I'm running a simple code to just sort a file by ascending numbers. The files I am working with are about 65 GB csv files.
So when I use the linux command which counts the lines in the csv file wc -l claims.csv
(the file before the sort) I get:
143955892 claims.csv
After I run my code down below I produce the file claims_v2.csv.
So my problem is that it is creating more lines after I run the sort.
When I run wc -l claims_v2.csv
I get:
143957232 claims_v2.csv
Why is my sorting code creating 1340 more lines than the original?

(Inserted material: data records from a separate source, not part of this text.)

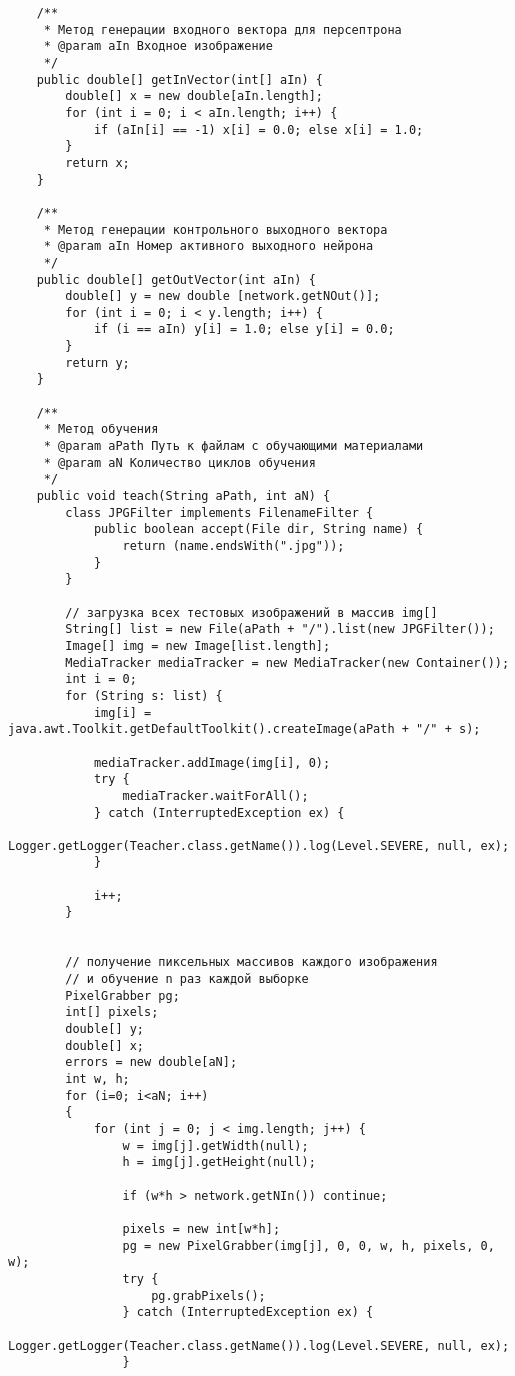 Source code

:\begin{verbatim}
	/**
	 * Метод генерации входного вектора для персептрона
	 * @param aIn Входное изображение
	 */
	public double[] getInVector(int[] aIn) {
		double[] x = new double[aIn.length];
        for (int i = 0; i < aIn.length; i++) {
            if (aIn[i] == -1) x[i] = 0.0; else x[i] = 1.0;
        }
        return x;
	}

	/**
	 * Метод генерации контрольного выходного вектора
	 * @param aIn Номер активного выходного нейрона
	 */
	public double[] getOutVector(int aIn) {
		double[] y = new double [network.getNOut()];
        for (int i = 0; i < y.length; i++) {
            if (i == aIn) y[i] = 1.0; else y[i] = 0.0;
        }
        return y;
	}

	/**
	 * Метод обучения
	 * @param aPath Путь к файлам с обучающими материалами
	 * @param aN Количество циклов обучения
	 */
	public void teach(String aPath, int aN) {
		class JPGFilter implements FilenameFilter {
            public boolean accept(File dir, String name) {
                return (name.endsWith(".jpg"));
            }
        }     
 
        // загрузка всех тестовых изображений в массив img[]
        String[] list = new File(aPath + "/").list(new JPGFilter());
        Image[] img = new Image[list.length];        
        MediaTracker mediaTracker = new MediaTracker(new Container());        
        int i = 0;
        for (String s: list) {
            img[i] = java.awt.Toolkit.getDefaultToolkit().createImage(aPath + "/" + s);
 
            mediaTracker.addImage(img[i], 0);
            try {
                mediaTracker.waitForAll();
            } catch (InterruptedException ex) {
                Logger.getLogger(Teacher.class.getName()).log(Level.SEVERE, null, ex);
            }
 
            i++;
        }
 
 
        // получение пиксельных массивов каждого изображения
        // и обучение n раз каждой выборке
        PixelGrabber pg;
        int[] pixels;
		double[] y;
		double[] x;
		errors = new double[aN];
        int w, h;
        for (i=0; i<aN; i++)
        {
            for (int j = 0; j < img.length; j++) {
                w = img[j].getWidth(null);
                h = img[j].getHeight(null);
 
                if (w*h > network.getNIn()) continue;
 
                pixels = new int[w*h];
                pg = new PixelGrabber(img[j], 0, 0, w, h, pixels, 0, w);
                try {
                    pg.grabPixels();
                } catch (InterruptedException ex) {
                    Logger.getLogger(Teacher.class.getName()).log(Level.SEVERE, null, ex);
                }
 

\end{verbatim}
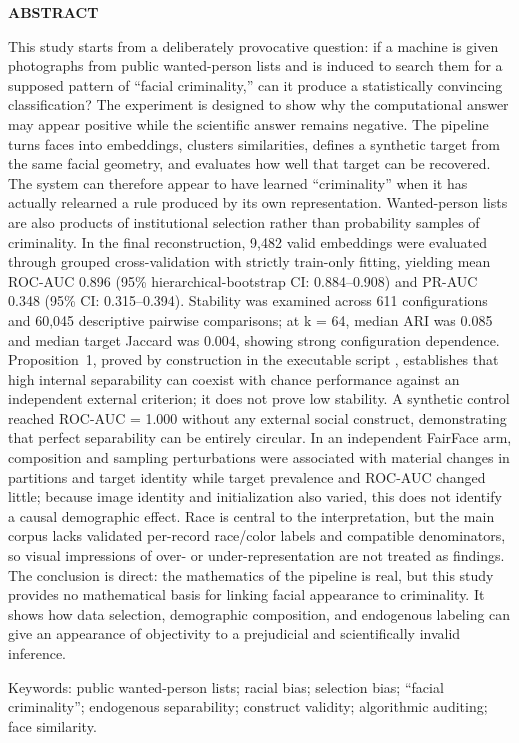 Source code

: \documentclass[12pt,oneside,a4paper,openany,brazil]{abntex2}
\newcommand{\frontheading}[1]{\par\noindent\textbf{#1}\par\vspace{3pt}}
\begin{document}
\begingroup\SingleSpacing\setlength{\parindent}{0pt}\fontsize{10.5}{13.2}\selectfont
\frontheading{ABSTRACT}
This study starts from a deliberately provocative question: if a machine is given photographs from public wanted-person lists and is induced to search them for a supposed pattern of ``facial criminality,'' can it produce a statistically convincing classification? The experiment is designed to show why the computational answer may appear positive while the scientific answer remains negative. The pipeline turns faces into embeddings, clusters similarities, defines a synthetic target from the same facial geometry, and evaluates how well that target can be recovered. The system can therefore appear to have learned ``criminality'' when it has actually relearned a rule produced by its own representation. Wanted-person lists are also products of institutional selection rather than probability samples of criminality. In the final reconstruction, 9,482 valid embeddings were evaluated through grouped cross-validation with strictly train-only fitting, yielding mean ROC-AUC 0.896 (95\% hierarchical-bootstrap CI: 0.884--0.908) and PR-AUC 0.348 (95\% CI: 0.315--0.394). Stability was examined across 611 configurations and 60,045 descriptive pairwise comparisons; at k = 64, median ARI was 0.085 and median target Jaccard was 0.004, showing strong configuration dependence. Proposition~1, proved by construction in the executable script , establishes that high internal separability can coexist with chance performance against an independent external criterion; it does not prove low stability. A synthetic control reached ROC-AUC = 1.000 without any external social construct, demonstrating that perfect separability can be entirely circular. In an independent FairFace arm, composition and sampling perturbations were associated with material changes in partitions and target identity while target prevalence and ROC-AUC changed little; because image identity and initialization also varied, this does not identify a causal demographic effect. Race is central to the interpretation, but the main corpus lacks validated per-record race/color labels and compatible denominators, so visual impressions of over- or under-representation are not treated as findings. The conclusion is direct: the mathematics of the pipeline is real, but this study provides no mathematical basis for linking facial appearance to criminality. It shows how data selection, demographic composition, and endogenous labeling can give an appearance of objectivity to a prejudicial and scientifically invalid inference.\par\vspace{4pt}
Keywords: public wanted-person lists; racial bias; selection bias; ``facial criminality''; endogenous separability; construct validity; algorithmic auditing; face similarity.
\endgroup
\clearpage
\end{document}

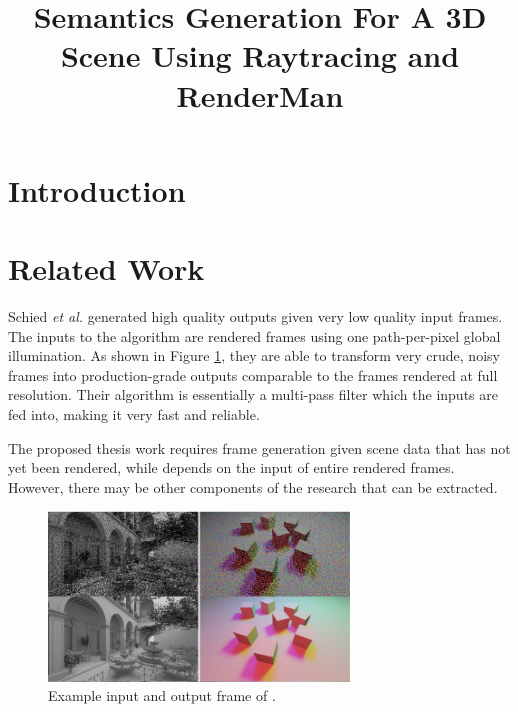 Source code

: \documentclass[conference]{IEEEtran}
\begin{document}
\title{Semantics Generation For A 3D Scene Using Raytracing and RenderMan}

\author{
}

\maketitle

\begin{abstract}
\end{abstract}

\section{Introduction}
\label{sec:introduction}


\section{Related Work}
\label{sec:related_work}
Schied \textit{et al.} \cite{spatiotemporal}
generated high quality outputs given very low quality input
frames. The inputs to the algorithm are rendered frames using one path-per-pixel global
illumination. As shown in Figure \ref{fig:spatiotemporal}, they are able to
transform very crude, noisy frames into production-grade outputs comparable to
the frames rendered at full resolution. Their algorithm is essentially a
multi-pass filter which the inputs are fed into, making it very fast and
reliable.

The proposed thesis work requires frame generation given scene data that has not yet been rendered,
while \cite{spatiotemporal} depends on the input of entire rendered frames.
However, there may be other components of the research that can be extracted.

\begin{figure}[htbp]
\centerline{\includegraphics[width=8cm]{spatiotemporal.png}}
\caption{Example input and output frame of \cite{spatiotemporal}.}
\label{fig:spatiotemporal}
\end{figure}
\end{document}
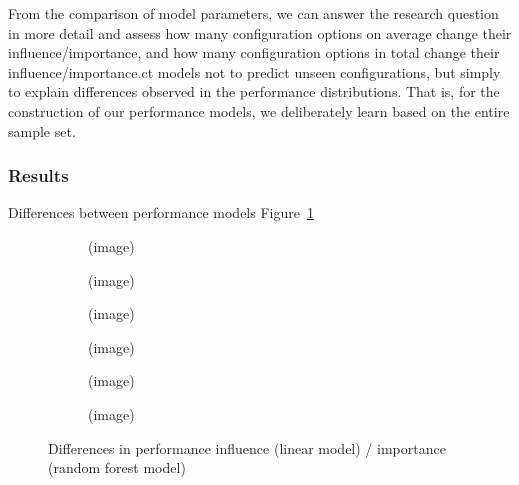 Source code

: From the comparison of model parameters, we can answer the research question in more detail and assess how many configuration options on average change their influence/importance, and how many configuration options in total change their influence/importance.ct models not to predict unseen configurations, but simply to explain differences observed in the performance distributions. That is, for the construction of our performance models, we deliberately learn based on the entire sample set.

\subsubsection{Results} {\color{red} Differences between performance models} Figure~\ref{fig:diff_performance_influences}

\begin{figure}
	\centering
	\begin{subfigure}{0.33\textwidth}
		\centering
		(image)
		\caption{\batik}
	\end{subfigure}
	\begin{subfigure}{0.33\textwidth}
		\centering
		(image)
		\caption{\dconvert}
	\end{subfigure}
	\begin{subfigure}{0.33\textwidth}
		\centering
		(image)
		\caption{\htwo}
	\end{subfigure}
	\begin{subfigure}{0.33\textwidth}
		\centering
		(image)
		\caption{\jumper}
	\end{subfigure}
	\begin{subfigure}{0.33\textwidth}
		\centering
		(image)
		\caption{\jadx}
	\end{subfigure}
	\begin{subfigure}{0.33\textwidth}
		\centering
		(image)
		\caption{\kanzi}
	\end{subfigure}
	\caption{Differences in performance influence (linear model) / importance (random forest model)}
	\label{fig:diff_performance_influences}
\end{figure}


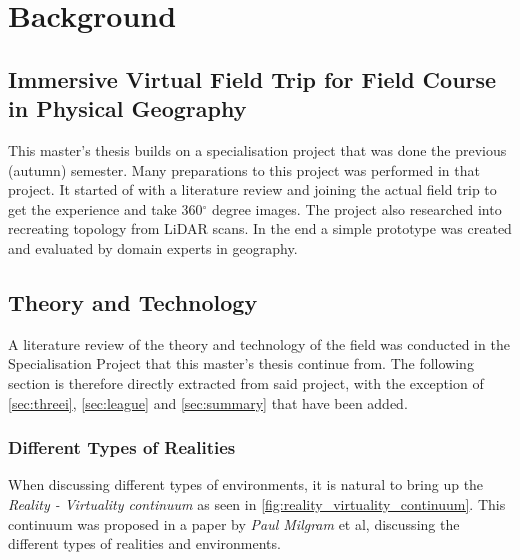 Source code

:\chapter{Background}
\label{chap:background}


\section{Immersive Virtual Field Trip for Field Course in Physical Geography}
    \label{sec:specialisation}
    This master's thesis builds on a specialisation project \cite{specialisation} that was done the previous (autumn) semester. Many preparations to this project was performed in that project. It started of with a literature review and joining the actual field trip to get the experience and take 360$^\circ$ degree images. The project also researched into recreating topology from LiDAR scans. In the end a simple prototype was created and evaluated by domain experts in geography.

\section{Theory and Technology}
    A literature review of the theory and technology of the field was conducted in the Specialisation Project that this master's thesis continue from. The following section is therefore directly extracted from said project\cite{specialisation}, with the exception of \cref{sec:threei}, \cref{sec:league} and \cref{sec:summary} that have been added.
    
    \subsection{Different Types of Realities}
        When discussing different types of environments, it is natural to bring up the \emph{Reality - Virtuality continuum} \cite{reality_virtuality_continuum} as seen in \cref{fig:reality_virtuality_continuum}. This continuum was proposed in a paper by \emph{Paul Milgram} et al, discussing the different types of realities and environments.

I took a look at this: This
Could it be the error_bad_lines=False thats causing this error?
import pandas as pd
import numpy as np
inputpath = '../Inputs/'
outputpath = '../Outputs/'
dtype_claim = { 'patent_id':'str',
'sequence':'object',
'text':'str',
}
def runsort():
print('Running claims_v2.csv')
columns = ['patent_id', 'sequence', 'text']
df = pd.read_csv(inputpath + 'claims.csv', dtype=dtype_claim, usecols=columns, encoding='utf-8',
engine='python', error_bad_lines=False)
df['sequence'] = pd.to_numeric(df['sequence'], errors='coerce')
df['sequence'] = df['sequence'].fillna(-1)
df['sequence'] = df['sequence'].astype('int64')
df = df.sort_values(by=['patent_id', 'sequence'], ascending = (True, True))
print('Exporting to CSV')
df.to_csv(outputpath + 'claims_v2.csv', index = False)
runsort()